- **Goal of the exercise**: Write only the number of lines in the entries below that contain the string "users".
- - - - - - -
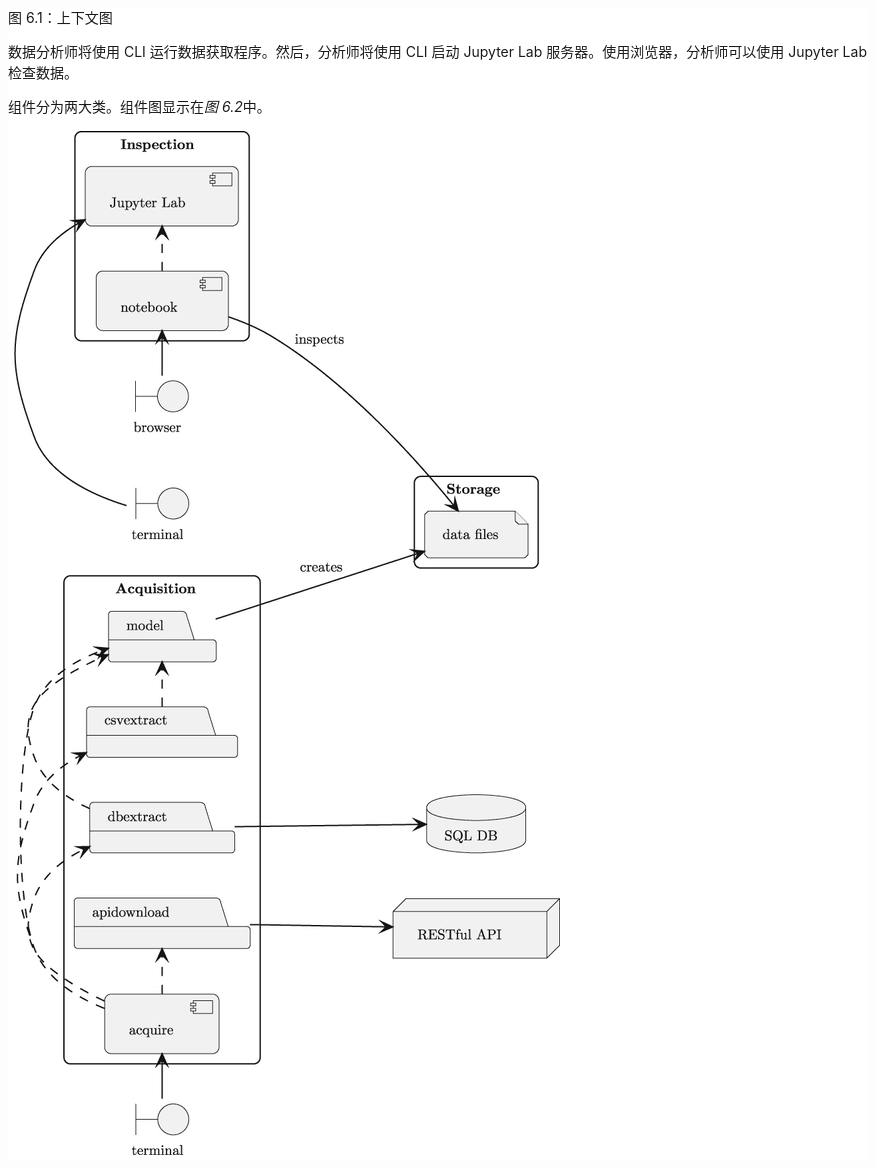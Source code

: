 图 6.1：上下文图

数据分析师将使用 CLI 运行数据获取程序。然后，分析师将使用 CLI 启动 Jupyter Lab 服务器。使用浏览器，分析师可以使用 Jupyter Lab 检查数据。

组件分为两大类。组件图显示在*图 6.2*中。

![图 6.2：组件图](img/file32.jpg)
- - - - - - -
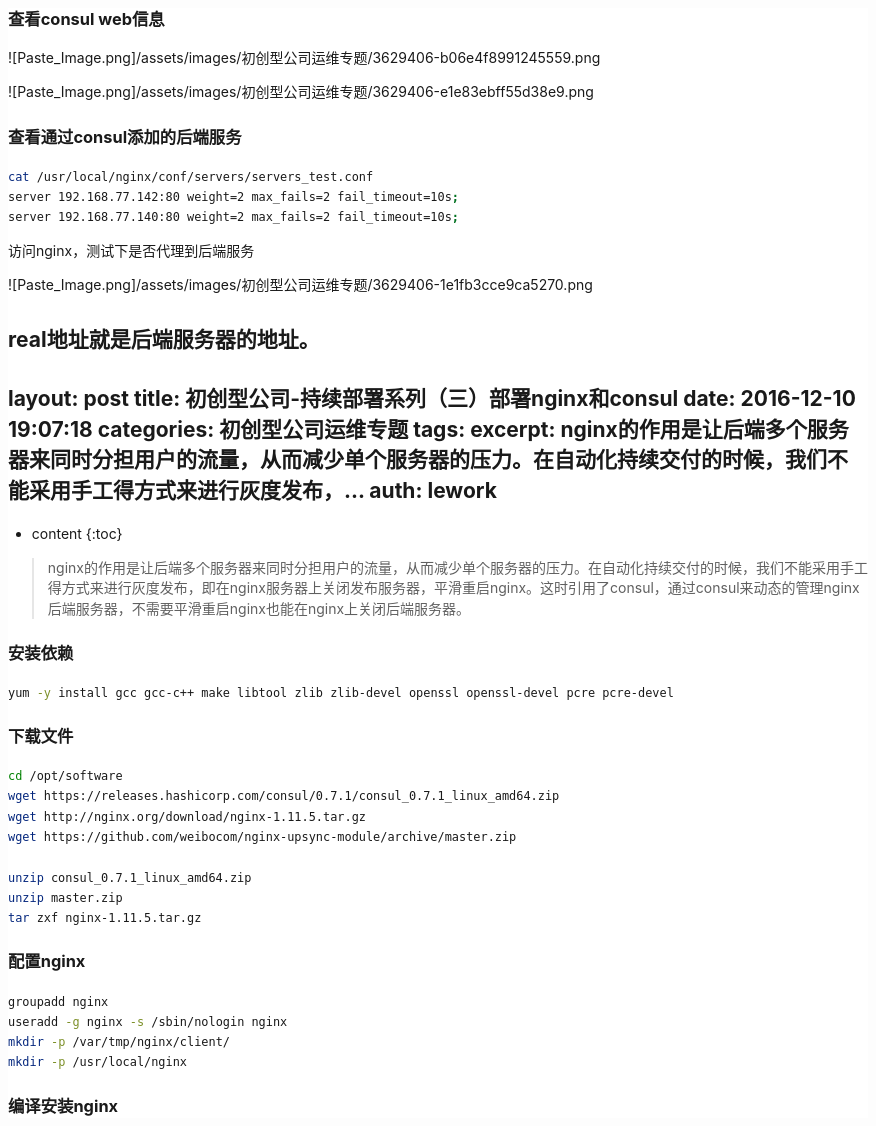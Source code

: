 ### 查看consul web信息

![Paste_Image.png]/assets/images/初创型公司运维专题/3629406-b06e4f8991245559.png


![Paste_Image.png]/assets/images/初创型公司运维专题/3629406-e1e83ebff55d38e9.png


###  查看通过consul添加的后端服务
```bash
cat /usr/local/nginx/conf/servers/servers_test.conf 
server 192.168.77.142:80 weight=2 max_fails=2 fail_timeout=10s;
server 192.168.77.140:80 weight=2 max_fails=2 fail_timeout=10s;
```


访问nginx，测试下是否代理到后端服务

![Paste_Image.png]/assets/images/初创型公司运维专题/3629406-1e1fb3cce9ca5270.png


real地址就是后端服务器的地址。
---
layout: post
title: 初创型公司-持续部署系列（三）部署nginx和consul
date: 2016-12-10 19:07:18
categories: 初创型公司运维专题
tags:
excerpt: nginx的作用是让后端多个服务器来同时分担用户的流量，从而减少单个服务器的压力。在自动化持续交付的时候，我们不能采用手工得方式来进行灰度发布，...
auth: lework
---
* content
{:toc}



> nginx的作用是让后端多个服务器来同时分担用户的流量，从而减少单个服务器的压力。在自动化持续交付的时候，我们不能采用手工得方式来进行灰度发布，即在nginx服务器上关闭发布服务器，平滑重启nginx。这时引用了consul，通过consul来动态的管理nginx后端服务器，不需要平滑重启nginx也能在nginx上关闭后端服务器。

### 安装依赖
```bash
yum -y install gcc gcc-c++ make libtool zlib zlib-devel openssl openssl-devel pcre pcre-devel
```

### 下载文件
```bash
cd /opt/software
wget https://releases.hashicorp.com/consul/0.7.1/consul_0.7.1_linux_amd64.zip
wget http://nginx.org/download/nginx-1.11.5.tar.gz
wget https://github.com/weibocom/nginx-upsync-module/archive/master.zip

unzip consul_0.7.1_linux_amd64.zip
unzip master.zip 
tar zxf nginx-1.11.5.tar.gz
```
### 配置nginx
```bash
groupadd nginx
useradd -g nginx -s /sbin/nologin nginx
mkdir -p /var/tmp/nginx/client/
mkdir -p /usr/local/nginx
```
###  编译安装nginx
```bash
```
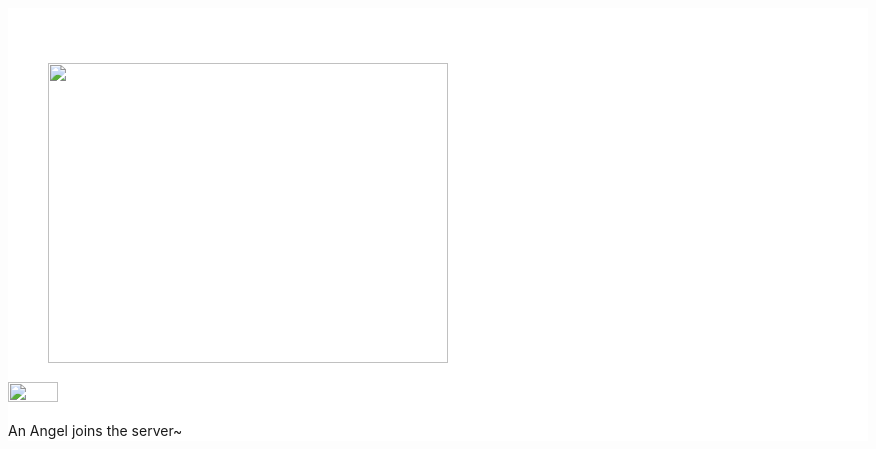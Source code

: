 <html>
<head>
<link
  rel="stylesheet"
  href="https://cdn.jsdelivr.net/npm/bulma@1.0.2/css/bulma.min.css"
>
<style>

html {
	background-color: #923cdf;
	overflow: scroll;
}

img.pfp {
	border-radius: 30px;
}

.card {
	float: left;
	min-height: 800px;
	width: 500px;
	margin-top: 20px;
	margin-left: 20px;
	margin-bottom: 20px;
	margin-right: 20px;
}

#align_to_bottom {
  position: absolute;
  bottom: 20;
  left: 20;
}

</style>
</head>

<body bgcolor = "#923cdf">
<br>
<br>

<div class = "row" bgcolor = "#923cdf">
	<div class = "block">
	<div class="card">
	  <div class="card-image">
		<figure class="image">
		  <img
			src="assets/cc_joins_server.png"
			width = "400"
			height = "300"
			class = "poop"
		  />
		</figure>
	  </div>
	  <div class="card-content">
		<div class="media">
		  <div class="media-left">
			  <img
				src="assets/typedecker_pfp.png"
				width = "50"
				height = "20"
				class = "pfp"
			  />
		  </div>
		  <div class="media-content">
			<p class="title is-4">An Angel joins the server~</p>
- - - - - - -
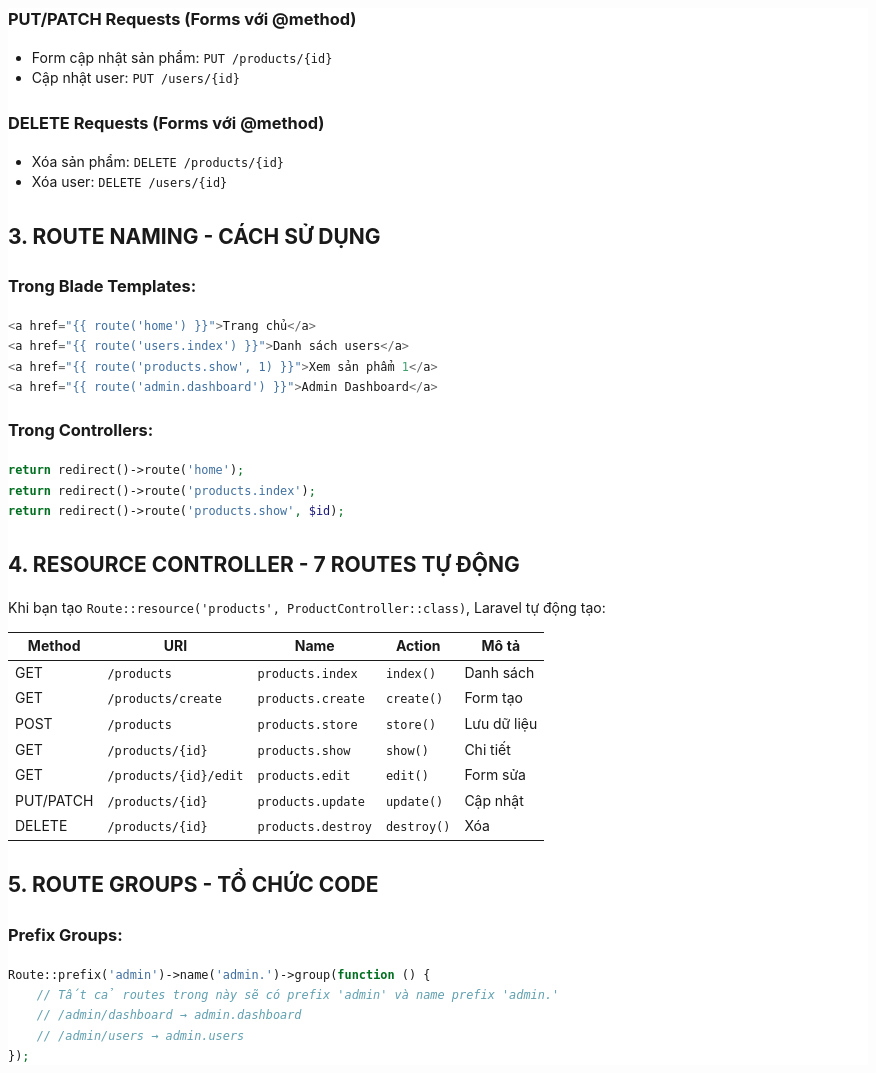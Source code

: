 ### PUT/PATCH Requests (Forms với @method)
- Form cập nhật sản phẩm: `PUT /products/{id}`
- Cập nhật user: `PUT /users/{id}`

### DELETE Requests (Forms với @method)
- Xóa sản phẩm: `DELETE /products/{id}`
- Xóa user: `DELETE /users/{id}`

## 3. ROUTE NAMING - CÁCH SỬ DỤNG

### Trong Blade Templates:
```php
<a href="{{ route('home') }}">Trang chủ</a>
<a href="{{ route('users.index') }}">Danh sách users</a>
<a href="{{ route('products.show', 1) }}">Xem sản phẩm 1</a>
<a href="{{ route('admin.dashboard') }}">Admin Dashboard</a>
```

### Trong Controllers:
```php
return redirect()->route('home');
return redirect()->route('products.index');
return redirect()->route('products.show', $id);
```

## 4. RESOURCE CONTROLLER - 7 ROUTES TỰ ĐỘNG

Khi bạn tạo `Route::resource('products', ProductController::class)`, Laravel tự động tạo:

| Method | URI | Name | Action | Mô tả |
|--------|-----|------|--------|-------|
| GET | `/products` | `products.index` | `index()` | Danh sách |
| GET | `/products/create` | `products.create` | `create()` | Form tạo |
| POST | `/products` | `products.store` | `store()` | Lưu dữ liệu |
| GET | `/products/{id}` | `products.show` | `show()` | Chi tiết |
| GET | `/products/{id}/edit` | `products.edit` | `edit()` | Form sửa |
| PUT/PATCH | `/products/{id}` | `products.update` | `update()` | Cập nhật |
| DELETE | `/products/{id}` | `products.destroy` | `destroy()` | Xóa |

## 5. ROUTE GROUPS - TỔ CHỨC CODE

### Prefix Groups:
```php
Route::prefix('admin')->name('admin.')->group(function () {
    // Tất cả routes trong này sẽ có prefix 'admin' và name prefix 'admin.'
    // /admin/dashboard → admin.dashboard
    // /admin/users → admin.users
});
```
- - - - - - -
- **Answer to the exercise**: 4